(Dataset excerpts)
○ ○ ○
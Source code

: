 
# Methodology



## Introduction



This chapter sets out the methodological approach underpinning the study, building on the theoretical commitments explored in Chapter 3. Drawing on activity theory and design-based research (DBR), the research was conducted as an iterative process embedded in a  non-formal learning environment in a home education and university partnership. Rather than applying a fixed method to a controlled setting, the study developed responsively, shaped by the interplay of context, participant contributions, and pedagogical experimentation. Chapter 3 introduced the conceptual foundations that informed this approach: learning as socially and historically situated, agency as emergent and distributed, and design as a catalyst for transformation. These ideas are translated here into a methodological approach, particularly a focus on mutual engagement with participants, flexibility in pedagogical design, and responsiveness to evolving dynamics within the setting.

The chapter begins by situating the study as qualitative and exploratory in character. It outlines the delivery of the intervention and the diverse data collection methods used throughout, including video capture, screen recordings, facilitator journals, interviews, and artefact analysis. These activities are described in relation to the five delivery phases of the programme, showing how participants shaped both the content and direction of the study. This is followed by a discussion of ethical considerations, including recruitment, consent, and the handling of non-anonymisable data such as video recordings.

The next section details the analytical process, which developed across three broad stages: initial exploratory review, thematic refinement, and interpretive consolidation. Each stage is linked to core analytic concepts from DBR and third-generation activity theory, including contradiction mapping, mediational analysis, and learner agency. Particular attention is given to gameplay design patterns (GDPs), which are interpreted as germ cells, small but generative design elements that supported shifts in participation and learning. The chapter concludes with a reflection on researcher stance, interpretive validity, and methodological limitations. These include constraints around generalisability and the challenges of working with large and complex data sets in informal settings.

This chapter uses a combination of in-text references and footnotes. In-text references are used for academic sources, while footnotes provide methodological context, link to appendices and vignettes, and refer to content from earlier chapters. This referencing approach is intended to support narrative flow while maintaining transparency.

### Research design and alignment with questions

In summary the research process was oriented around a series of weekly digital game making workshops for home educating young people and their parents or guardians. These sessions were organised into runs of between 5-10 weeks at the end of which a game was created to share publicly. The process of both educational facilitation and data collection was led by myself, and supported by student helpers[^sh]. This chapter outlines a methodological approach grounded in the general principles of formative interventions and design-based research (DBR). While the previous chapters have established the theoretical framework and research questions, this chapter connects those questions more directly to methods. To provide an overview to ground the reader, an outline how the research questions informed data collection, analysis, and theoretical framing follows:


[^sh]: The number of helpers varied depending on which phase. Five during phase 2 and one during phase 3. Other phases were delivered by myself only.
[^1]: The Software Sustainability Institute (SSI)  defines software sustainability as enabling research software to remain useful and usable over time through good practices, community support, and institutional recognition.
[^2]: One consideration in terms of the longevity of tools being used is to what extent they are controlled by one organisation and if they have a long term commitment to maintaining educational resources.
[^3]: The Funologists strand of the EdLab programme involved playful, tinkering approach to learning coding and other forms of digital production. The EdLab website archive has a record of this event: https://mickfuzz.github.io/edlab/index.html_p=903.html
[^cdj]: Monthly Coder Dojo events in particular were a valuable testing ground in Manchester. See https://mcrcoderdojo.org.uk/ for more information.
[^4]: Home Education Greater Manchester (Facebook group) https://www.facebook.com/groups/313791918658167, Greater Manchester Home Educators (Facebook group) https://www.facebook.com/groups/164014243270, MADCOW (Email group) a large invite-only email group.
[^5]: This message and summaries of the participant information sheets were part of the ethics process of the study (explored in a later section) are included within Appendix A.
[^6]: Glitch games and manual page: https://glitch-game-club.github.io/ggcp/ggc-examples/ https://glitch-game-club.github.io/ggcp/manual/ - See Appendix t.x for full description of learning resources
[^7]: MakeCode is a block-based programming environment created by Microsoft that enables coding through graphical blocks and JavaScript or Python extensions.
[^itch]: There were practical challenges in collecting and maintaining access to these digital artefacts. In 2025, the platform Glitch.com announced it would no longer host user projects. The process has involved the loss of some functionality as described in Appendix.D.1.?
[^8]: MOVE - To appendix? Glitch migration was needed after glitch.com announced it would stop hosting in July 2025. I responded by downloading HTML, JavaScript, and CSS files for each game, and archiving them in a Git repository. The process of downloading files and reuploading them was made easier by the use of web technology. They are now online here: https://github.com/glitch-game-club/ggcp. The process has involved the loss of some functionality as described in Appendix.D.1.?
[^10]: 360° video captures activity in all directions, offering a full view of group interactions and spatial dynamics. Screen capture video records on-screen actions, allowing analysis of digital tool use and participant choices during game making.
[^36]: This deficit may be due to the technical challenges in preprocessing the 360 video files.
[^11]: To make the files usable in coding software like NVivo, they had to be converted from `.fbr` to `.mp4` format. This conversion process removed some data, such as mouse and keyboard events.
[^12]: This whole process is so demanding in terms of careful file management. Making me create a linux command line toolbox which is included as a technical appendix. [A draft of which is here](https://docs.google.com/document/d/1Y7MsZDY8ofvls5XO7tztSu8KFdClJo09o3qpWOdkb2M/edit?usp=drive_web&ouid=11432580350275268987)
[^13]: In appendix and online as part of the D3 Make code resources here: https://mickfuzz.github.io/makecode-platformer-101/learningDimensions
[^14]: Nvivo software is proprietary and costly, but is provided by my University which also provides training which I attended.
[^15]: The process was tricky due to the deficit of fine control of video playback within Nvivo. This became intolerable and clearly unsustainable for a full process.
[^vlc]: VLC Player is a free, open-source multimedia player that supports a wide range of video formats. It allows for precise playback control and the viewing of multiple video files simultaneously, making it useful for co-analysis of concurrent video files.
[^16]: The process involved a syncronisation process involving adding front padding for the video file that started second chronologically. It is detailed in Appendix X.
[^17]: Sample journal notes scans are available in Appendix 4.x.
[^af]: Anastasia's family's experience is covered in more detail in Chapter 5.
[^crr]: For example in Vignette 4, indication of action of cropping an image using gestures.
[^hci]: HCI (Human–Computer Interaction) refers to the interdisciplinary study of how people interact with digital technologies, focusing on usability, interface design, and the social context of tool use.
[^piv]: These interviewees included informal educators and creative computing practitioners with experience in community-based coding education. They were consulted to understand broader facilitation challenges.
○ ○ ○
EXERCISE AIM: When the line with "[^10]: 360° video" is reached in the data above, start copying there, and copy each line exactly until the line with "[^11]: To make" has been copied; copy nothing else.

SOLUTION FOR THIS TASK:
[^10]: 360° video captures activity in all directions, offering a full view of group interactions and spatial dynamics. Screen capture video records on-screen actions, allowing analysis of digital tool use and participant choices during game making.
[^36]: This deficit may be due to the technical challenges in preprocessing the 360 video files.
[^11]: To make the files usable in coding software like NVivo, they had to be converted from `.fbr` to `.mp4` format. This conversion process removed some data, such as mouse and keyboard events.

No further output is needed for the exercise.